• _What the task requires_
Your answer must be an exact transcription of every entry.

BEGIN Records for the exercise

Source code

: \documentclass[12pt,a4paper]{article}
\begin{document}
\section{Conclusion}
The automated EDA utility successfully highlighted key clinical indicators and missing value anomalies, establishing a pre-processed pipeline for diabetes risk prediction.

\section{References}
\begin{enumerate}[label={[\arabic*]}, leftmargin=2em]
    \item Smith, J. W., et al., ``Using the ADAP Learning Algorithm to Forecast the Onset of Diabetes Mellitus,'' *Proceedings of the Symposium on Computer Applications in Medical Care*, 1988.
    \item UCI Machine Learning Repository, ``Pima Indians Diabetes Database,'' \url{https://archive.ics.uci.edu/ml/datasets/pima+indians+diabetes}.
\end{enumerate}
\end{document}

END Records for the exercise

• _Reply to the exercise_
Source code

: \documentclass[12pt,a4paper]{article}
\begin{document}
\section{Conclusion}
The automated EDA utility successfully highlighted key clinical indicators and missing value anomalies, establishing a pre-processed pipeline for diabetes risk prediction.

\section{References}
\begin{enumerate}[label={[\arabic*]}, leftmargin=2em]
    \item Smith, J. W., et al., ``Using the ADAP Learning Algorithm to Forecast the Onset of Diabetes Mellitus,'' *Proceedings of the Symposium on Computer Applications in Medical Care*, 1988.
    \item UCI Machine Learning Repository, ``Pima Indians Diabetes Database,'' \url{https://archive.ics.uci.edu/ml/datasets/pima+indians+diabetes}.
\end{enumerate}
\end{document}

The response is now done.